Information relevant to Hartland agency store court case
But last week Fredericton lawyer Erica Brown wrote to the court to say she had learned "out of the blue" that McKinney, who she didn't name, had information relevant to the case.
Brown represents Hartland businessperson Peter Cook, who had the N.B. Liquor agency store contract at his Freshmart grocery store in the town from 2019 until this spring.
That's when it was awarded in a new bidding process to a Valu Foods store and Irving gas station.
Cook, a well-known Liberal supporter, alleges that N.B. Liquor's politically appointed board of directors headed by prominent Progressive Conservative and one-time Irving Oil employee John Correia influenced the scoring of the bidding process.
"It was either manipulated on purpose, which I believe, or if nothing else, it's pure incompetence," Cook said recently. "I was cheated."
N.B. Liquor says in an affidavit that Correia's "previous or current roles with ANBL or other companies had no effect" on Cook scoring lower and losing the bid.
A hearing in the Hartland agency store case is scheduled for Tuesday morning in the Court of Queen's Bench in Fredericton.
Brown says in her Nov. 1 letter filed to the court that she has been "stonewalled" by N.B. Liquor in attempting to get information from the corporation on its decision.

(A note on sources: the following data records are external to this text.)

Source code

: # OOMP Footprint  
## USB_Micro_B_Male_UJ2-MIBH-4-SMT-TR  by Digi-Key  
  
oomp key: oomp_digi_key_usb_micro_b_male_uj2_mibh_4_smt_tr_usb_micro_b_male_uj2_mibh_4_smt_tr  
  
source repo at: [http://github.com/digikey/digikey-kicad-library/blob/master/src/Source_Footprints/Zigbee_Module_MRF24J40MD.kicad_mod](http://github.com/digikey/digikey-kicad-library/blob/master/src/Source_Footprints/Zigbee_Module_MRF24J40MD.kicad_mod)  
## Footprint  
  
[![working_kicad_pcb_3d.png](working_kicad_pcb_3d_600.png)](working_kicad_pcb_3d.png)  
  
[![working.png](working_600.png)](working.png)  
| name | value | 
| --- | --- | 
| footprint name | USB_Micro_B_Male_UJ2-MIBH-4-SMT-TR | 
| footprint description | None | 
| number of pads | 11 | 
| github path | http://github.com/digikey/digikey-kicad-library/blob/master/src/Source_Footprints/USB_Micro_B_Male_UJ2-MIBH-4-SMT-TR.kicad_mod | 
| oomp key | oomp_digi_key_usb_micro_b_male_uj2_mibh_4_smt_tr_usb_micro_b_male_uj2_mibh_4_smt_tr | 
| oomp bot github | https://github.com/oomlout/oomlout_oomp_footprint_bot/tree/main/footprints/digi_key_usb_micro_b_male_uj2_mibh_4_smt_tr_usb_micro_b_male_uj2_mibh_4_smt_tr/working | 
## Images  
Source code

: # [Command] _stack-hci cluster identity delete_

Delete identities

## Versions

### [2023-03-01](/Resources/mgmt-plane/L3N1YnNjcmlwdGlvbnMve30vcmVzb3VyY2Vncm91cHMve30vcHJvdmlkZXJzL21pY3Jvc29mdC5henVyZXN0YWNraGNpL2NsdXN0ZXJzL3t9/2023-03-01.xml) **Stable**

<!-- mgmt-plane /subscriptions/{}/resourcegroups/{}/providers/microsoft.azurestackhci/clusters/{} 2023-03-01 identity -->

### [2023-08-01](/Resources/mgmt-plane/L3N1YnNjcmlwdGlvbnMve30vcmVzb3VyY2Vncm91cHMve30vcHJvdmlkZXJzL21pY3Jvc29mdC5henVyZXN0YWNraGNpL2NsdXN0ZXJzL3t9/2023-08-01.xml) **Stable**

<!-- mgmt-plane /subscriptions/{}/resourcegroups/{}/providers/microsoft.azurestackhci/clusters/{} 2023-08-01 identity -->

In the motion to be heard Tuesday, she asks for more time to gather evidence.
The letter says two lawyers representing McKinney, Etienne and Christian Michaud, will "soon" file a formal complaint under the whistleblowing law.
In a separate letter, Michaud points out he is a former member of the N.B. Liquor board and says he is "gravely concerned by the lack of compliance with basic governance principles in this matter."
N.B. Liquor responded with its motion asking Brown to produce the "alarming new information" and saying the whistleblower law does not apply to McKinney, putting her name into the public record for the first time.
Michaud declined an interview request Monday.
The Public Interest Disclosure Act, passed in 2012, allows potential whistleblowers to flag improprieties to a designated person in their own department or organization, or to the provincial ombud.
Law not used much in small province
In 2017, Ombud Charles Murray told CBC News that the legislation is rarely used and speculated it's because in a small province people fear being easily identified.
At the time he called for a 'blind contact' provision to be added to the law to allow someone to contact his office through an intermediary so that even he doesn't know who it is.
"A whistleblower in this province has to be fairly courageous and has to take things on faith," he said.
Murray would not say Monday whether he was involved in McKinney's case.
"Any whistleblower protection scheme has at its centre the protection of the identity of any person(s) who come forward, and as such we never confirm or deny whether we have received or are investigating any disclosure made to us under PIDA," he said.